Apakah Benar Demikian Adanya?? berdasarkan penelitian yang dilakukan Adi A. (2016) tentang “Analisis Penyebab Tingginya Pengangguran Sarjana di Kecamatan Simeulue Barat Kabupaten Simeulue” menunjukan bahwa faktor ketidak-seimbangan antara jurusan yang diambil oleh para lulusan sarjana dengan formasi yang dibuka oleh pemerintah daerah. salah satu contohnya adalah jurusan yang paling diminati di Kecamatan Simuele Barat adalah lulusan Pendidikan Agama Islam sementara formasi atau lowongan yang dibuka oleh pemerintah dalam penerimaan tenaga kontrak dan CPNS lebih cenderung lulusan kesehatan. Faktor yang paling utama dalam melakukan wirausaha atau pekerjaan adalah para lulusan sarjana harus berani berbuat, siap untuk mandiri dan siap melakukan hal apa saja yang sifatnya positif untuk kepentingan pribadi dan oranglain yang pada akhirnya membuahkan hasil yaitu memberikan lapangan pekerjaan untuk oranglain. hasil dari penelitian ini sejalan dengan penelitian sebelumnya yang dilakukan oleh Insan M. (2014) tentang “Sikap Kewirausahaan dan pengetahuan kewirausahaan serta pengaruhnya terhadap intensi berwirausaha” menunjukan bahwa mahasiswa memiliki keinginan untuk bekerja di instansi milik pemerintah atau swasta setelah lulus kuliah sebesar 63,3% lebih tinggi dari pada mahasiswa yang memiliki keinginan untuk menciptakan pekerjaan/usaha sendiri setelah lulus kuliah sebesar 16,6%.

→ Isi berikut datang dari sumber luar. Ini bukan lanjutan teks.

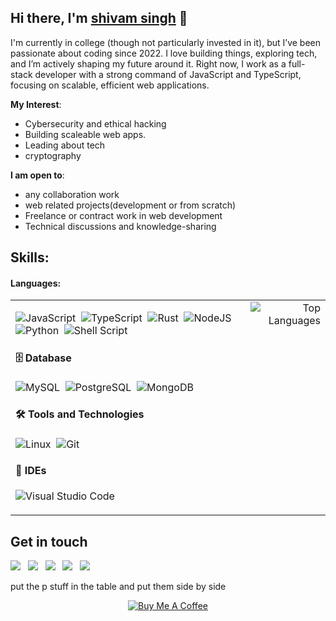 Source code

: <h2>Hi there, I'm <a href="https://portfolio-ten-iota-tixiz0p0ve.vercel.app/" target="_blank">shivam singh</a> 👋</h2>

I'm currently in college (though not particularly invested in it), but I’ve been passionate about coding since 2022. I love building things, exploring tech, and I’m actively shaping my future around it. Right now, I work as a full-stack developer with a strong command of JavaScript and TypeScript, focusing on scalable, efficient web applications.

**My Interest**:
- Cybersecurity and ethical hacking
- Building scaleable web apps.
- Leading about tech
- cryptography

 **I am open to**:

- any collaboration work
- web related projects(development or from scratch)
- Freelance or contract work in web development
- Technical discussions and knowledge-sharing

## Skills:

#### Languages:

<table cellspacing="0" cellpadding="0">
  <tr>
    <!-- Left Column: Tech Stack -->
    <td valign="top">

<!-- 🖥️ Programming Languages -->
  
![JavaScript](https://img.shields.io/badge/JavaScript-F7DF1E?style=for-the-badge&logo=javascript&logoColor=black)&nbsp;
![TypeScript](https://img.shields.io/badge/TypeScript-3178C6?style=for-the-badge&logo=typescript&logoColor=white)&nbsp;
![Rust](https://img.shields.io/badge/Rust-000000?style=for-the-badge&logo=rust&logoColor=white)&nbsp;
![NodeJS](https://img.shields.io/badge/NodeJs-47A248?style=for-the-badge&logo=nodejs&logoColor=white)&nbsp;
![Python](https://img.shields.io/badge/Python-3776AB?style=for-the-badge&logo=python&logoColor=white)&nbsp;
![Shell Script](https://img.shields.io/badge/Shell_Script-121011?style=for-the-badge&logo=gnu-bash&logoColor=white)&nbsp;

#### 🗄️ Database

![MySQL](https://img.shields.io/badge/MySQL-00000F?style=for-the-badge&logo=mysql&logoColor=white)&nbsp;
![PostgreSQL](https://img.shields.io/badge/PostgreSQL-316192?style=for-the-badge&logo=postgresql&logoColor=white)&nbsp;
![MongoDB](https://img.shields.io/badge/MongoDB-47A248?style=for-the-badge&logo=mongodb&logoColor=white)&nbsp;

#### 🛠 Tools and Technologies

![Linux](https://img.shields.io/badge/Linux-FCC624?style=for-the-badge&logo=linux&logoColor=black)&nbsp;
![Git](https://img.shields.io/badge/Git-E44C30?style=for-the-badge&logo=git&logoColor=white)&nbsp;

#### 🧠 IDEs

![Visual Studio Code](https://img.shields.io/badge/VS_Code-0078D7?style=for-the-badge&logo=visual-studio-code&logoColor=white)&nbsp;
    </td>
    <!-- Right Column: Top Languages Chart -->
    <td valign="top" align="right">
      <img src="https://github-readme-stats.vercel.app/api/top-langs/?username=shivam4940x&theme=github_dark&layout=donut" alt="Top Languages" />
    </td>
  </tr>
</table>



## Get in touch
<p align="center">

[<img src="https://img.shields.io/badge/Portfolio-0b1a2a?style=for-the-badge&logo=vercel&logoColor=white" />](https://portfolio-projecttesting.vercel.app/)
&nbsp;
[<img src="https://img.shields.io/badge/GitHub-121011?style=for-the-badge&logo=github&logoColor=white" />](https://github.com/shivam4940x)
&nbsp;
[<img src="https://img.shields.io/badge/LinkedIn-0A66C2?style=for-the-badge&logo=linkedin&logoColor=white" />](https://www.linkedin.com/in/shivam-singh-37b56b28b/)
&nbsp;
[<img src="https://img.shields.io/badge/Instagram-E4405F?style=for-the-badge&logo=instagram&logoColor=white" />](https://www.instagram.com/shivam4940.exe)
&nbsp;
[<img src="https://img.shields.io/badge/Mail-D14836?style=for-the-badge&logo=gmail&logoColor=white" />](mailto:shivamsingh4940x@gmail.com)

</p>



put the p stuff in the table and put them side by side
<br/>
<p align="center">
  <a href="https://www.buymeacoffee.com/shivam4940x" target="_blank">
    <img src="https://img.shields.io/badge/Buy_Me_A_Coffee-FFDD00?style=for-the-badge&logo=buy-me-a-coffee&logoColor=black" alt="Buy Me A Coffee"/>
  </a>
</p>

Jika mengacu pada informasi Badan Pusat Statistik. faktor pemicu pengangguran di tingkat Diploma dan Sarjana ialah ketrampilan tidak sesuai kebutuhan, ekspektasi penghasilan & status lebih tinggi dan penyediaan lapangan kerja terbatas. serta melihat dari penelitian pertama menunjukan faktor pemicunya pengangguran dikalangan sarjana ialah faktor ketidak-seimbangan antara jurusan yang diambil oleh para lulusan sarjana dengan formasi yang dibuka oleh pemerintah daerah. salah satu contohnya adalah jurusan yang paling diminati di Kecamatan Simuele Barat adalah lulusan Pendidikan Agama Islam sementara formasi atau lowongan yang dibuka oleh pemerintah dalam penerimaan tenaga kontrak dan CPNS lebih cenderung lulusan kesehatan. sedangkan pada penelitan berikutnya menunjukan bahwa mahasiswa memiliki keinginan untuk bekerja di instansi milik pemerintah atau swasta setelah lulus kuliah sebesar 63,3% lebih tinggi dari pada mahasiswa yang memiliki keinginan untuk menciptakan pekerjaan/usaha sendiri setelah lulus kuliah sebesar 16,6%. persamaan dari ketiga sumber informasi yang telah dipaparkan sebelumnya ialah faktor pertama ialah ketrampilan yang dimiliki sarjana tidak sesuai kriteria kebutuhan instansi, lembaga dan perusahaan disetiap kabupaten/kota. faktor kedua ialah penyediaan lapangan kerja bagi tenaga kerja baru khususnya perguruan tinggi terbatas atau bahkan kurang. untuk point kedua ini sulitnya sarjana menembus dunia kerja karena relevansi antara mutu perguruan tinggi dan kebutuhan dunia industri masih rendah, jumlah tenaga kerja lulusan perguruan tinggi hanya sebesar 17,5%. presentasenya jauh kecil ketimbang lulusan SD mencapai 60%.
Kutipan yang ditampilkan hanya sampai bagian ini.